Mr Bittman might make a good marketing professor. Clearly, he has been able to sell junk science to millions of people. But he belongs nowhere near the corridors of a School of Public Health. 

However, Mr Bittman is a paragon of scientific virtue compared to TV's Dr Oz, who is also on staff at Columbia University. Mehmet Oz has featured no fewer than 16 weight loss "miracles" on his show. Dr Oz believes in talking to the dead and has promoted homeopathic products, which the U.S. government now require to carry a label warning people that they don't actually work. In USA Today, Dr Oz's colleagues say his "unsubstantiated medicine sullies the reputation of Columbia University."

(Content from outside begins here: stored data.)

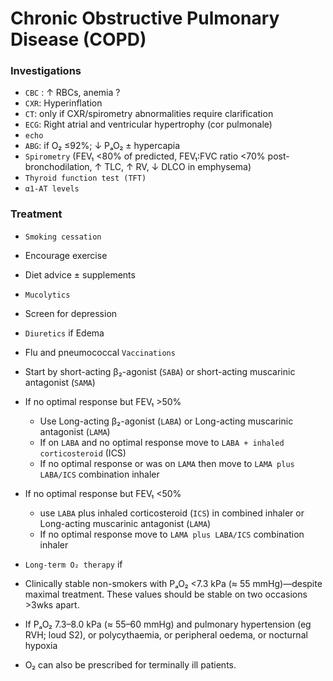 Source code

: # Chronic Obstructive Pulmonary Disease (COPD)

### Investigations

- `CBC` : ↑ RBCs, anemia ?
- `CXR`: Hyperinflation
- `CT`: only if CXR/spirometry abnormalities require clarification
- `ECG`: Right atrial and ventricular hypertrophy (cor pulmonale)
- `echo`
- `ABG`: if O₂ ≤92%; ↓ PₐO₂ ± hypercapia
- `Spirometry` (FEV₁ <80% of predicted, FEV₁:FVC ratio <70% post-​bronchodilation, ↑ TLC, ↑ RV, ↓ DLCO in emphysema)
- `Thyroid function test (TFT)`
- `α1-​AT levels`

### Treatment

- `Smoking cessation`
- Encourage exercise
- Diet advice ± supplements
- `Mucolytics`
- Screen for depression
- `Diuretics` if Edema
- Flu and pneumococcal `Vaccinations`
- Start by short-acting β₂-agonist (`SABA`) or short-acting muscarinic antagonist (`SAMA`)
- If no optimal response but FEV₁ >50%

  - Use Long-acting β₂-agonist (`LABA`) or Long-acting muscarinic antagonist (`LAMA`)
  - If on `LABA` and no optimal response move to `LABA + inhaled corticosteroid` (ICS)
  - If no optimal response or was on `LAMA` then move to `LAMA plus LABA/ICS` combination inhaler

- If no optimal response but FEV₁ <50%

  - use `LABA` plus inhaled corticosteroid (`ICS`) in combined inhaler or Long-acting muscarinic antagonist (`LAMA`)
  - If no optimal response move to `LAMA plus LABA/ICS` combination inhaler

- `Long-term O₂ therapy` if
- Clinically stable non-smokers with PₐO₂ <7.3 kPa (≈ 55 mmHg)—despite maximal treatment. These values should be stable on two occasions >3wks apart.
- If PₐO₂ 7.3–8.0 kPa (≈ 55–60 mmHg) and pulmonary hypertension (eg RVH; loud S2), or polycythaemia, or peripheral oedema, or nocturnal hypoxia
- O₂ can also be prescribed for terminally ill patients.
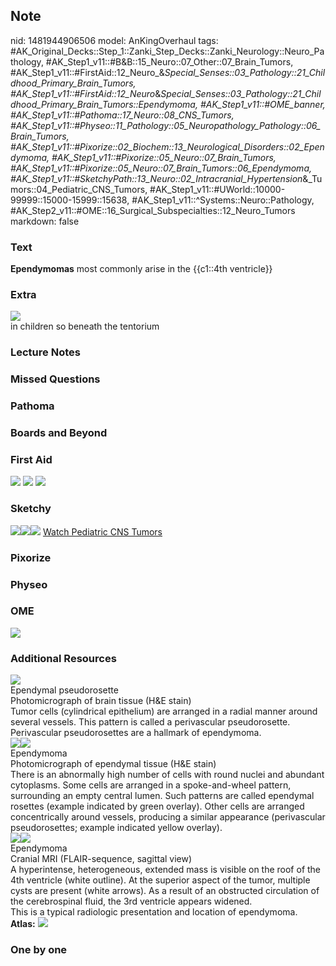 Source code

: ## Note
nid: 1481944906506
model: AnKingOverhaul
tags: #AK_Original_Decks::Step_1::Zanki_Step_Decks::Zanki_Neurology::Neuro_Pathology, #AK_Step1_v11::#B&B::15_Neuro::07_Other::07_Brain_Tumors, #AK_Step1_v11::#FirstAid::12_Neuro_&_Special_Senses::03_Pathology::21_Childhood_Primary_Brain_Tumors, #AK_Step1_v11::#FirstAid::12_Neuro_&_Special_Senses::03_Pathology::21_Childhood_Primary_Brain_Tumors::Ependymoma, #AK_Step1_v11::#OME_banner, #AK_Step1_v11::#Pathoma::17_Neuro::08_CNS_Tumors, #AK_Step1_v11::#Physeo::11_Pathology::05_Neuropathology_Pathology::06_Brain_Tumors, #AK_Step1_v11::#Pixorize::02_Biochem::13_Neurological_Disorders::02_Ependymoma, #AK_Step1_v11::#Pixorize::05_Neuro::07_Brain_Tumors, #AK_Step1_v11::#Pixorize::05_Neuro::07_Brain_Tumors::06_Ependymoma, #AK_Step1_v11::#SketchyPath::13_Neuro::02_Intracranial_Hypertension_&_Tumors::04_Pediatric_CNS_Tumors, #AK_Step1_v11::#UWorld::10000-99999::15000-15999::15638, #AK_Step1_v11::^Systems::Neuro::Pathology, #AK_Step2_v11::#OME::16_Surgical_Subspecialties::12_Neuro_Tumors
markdown: false

### Text
<div>
  <b>Ependymomas</b> most commonly arise in the {{c1::4th
  ventricle}}
</div>

### Extra
<img src="paste-55637006352639.jpg">
<div>
  in children so beneath the tentorium
</div>

### Lecture Notes


### Missed Questions


### Pathoma


### Boards and Beyond


### First Aid
<img src="tmpaFQ72v.png"> <img src="tmplflI5l.png"> <img src=
"tmp62HqRa.png">

### Sketchy
<img src="E%204th%20ventricle_1566160514431.jpg" class=
"resizer"><img src=
"Screen%20Shot%202020-03-06%20at%2012.14.01%20PM.JPG" class=
"resizer"><img src="Zoverall%20picture%20(90).JPG" class="resizer">
<a href=
"https://dashboard.sketchy.com/study/medical/courses/medical-pathophysiology/units/medical-pathophysiology-neuro/videos/medical-pathophysiology-neuro-intracranial-hypertension-and-tumors-pediatric-cns-tumors?utm_source=anki&utm_medium=partnership&utm_campaign=february_update&utm_content=medical">
Watch Pediatric CNS Tumors</a>

### Pixorize


### Physeo


### OME
<div class="ome-widget">
  <a href="https://onlinemeded.org?ref=anki"><img src=
  "_OME_AnkiFlashcards_General_3.png"></a>
</div>

### Additional Resources
<img src="big_57b6dd03bbcfd.jpg">
<div>
  <div>
    <div>
      Ependymal pseudorosette
    </div>
  </div>
  <div>
    <div>
      <div>
        Photomicrograph of brain tissue (H&E stain)
      </div>
      <div>
        Tumor cells (cylindrical epithelium) are arranged in a
        radial manner around several vessels. This pattern is
        called a perivascular pseudorosette.
      </div>
      <div>
        Perivascular pseudorosettes are a hallmark of ependymoma.
      </div>
    </div>
  </div>
</div>
<div><img src="big_59f0ae6c76833.jpg"><img src=
"59f0ae6c76833.jpg"></div>
<div>
  <div>
    <div>
      Ependymoma
    </div>
  </div>
  <div>
    <div>
      <div>
        Photomicrograph of ependymal tissue (H&E stain)
      </div>
      <div>
        There is an abnormally high number of cells with round
        nuclei and abundant cytoplasms. Some cells are arranged in
        a spoke-and-wheel pattern, surrounding an empty central
        lumen. Such patterns are called ependymal rosettes (example
        indicated by green overlay). Other cells are arranged
        concentrically around vessels, producing a similar
        appearance (perivascular pseudorosettes; example indicated
        yellow overlay).
      </div>
    </div>
  </div>
</div>
<div><img src="big_59f0ac68c9a86.jpg"><img src=
"59f0ac68c9a86.jpg"></div>
<div>
  <div>
    <div>
      Ependymoma
    </div>
  </div>
  <div>
    <div>
      <div>
        Cranial MRI (FLAIR-sequence, sagittal view)
      </div>
      <div>
        A hyperintense, heterogeneous, extended mass is visible on
        the roof of the 4th ventricle (white outline). At the
        superior aspect of the tumor, multiple cysts are present
        (white arrows). As a result of an obstructed circulation of
        the cerebrospinal fluid, the 3rd ventricle appears widened.
      </div>
      <div>
        This is a typical radiologic presentation and location of
        ependymoma.
      </div>
    </div>
  </div>
</div><b>Atlas:</b> <img src="tmpsA27gX.png">

### One by one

So does the Center for Comprehensive Wellness, a group at Columbia that promotes alternative quack medicine such as acupuncture, reflexology, and Reiki.

Why is Columbia University doing this? It's certainly not in pursuit of academic excellence. Mr Bittman holds no postgraduate degree, and Dr Oz is widely mocked. And it's certainly not to increase its research output. The only fathomable explanation is that hiring famous people and embracing phony medicine increases its popularity and fattens its bottom line. In pursuit of the Almighty Dollar, Columbia University is killing scientific truth. Perhaps students ought to consider that before forking over $220K for four-year tuition.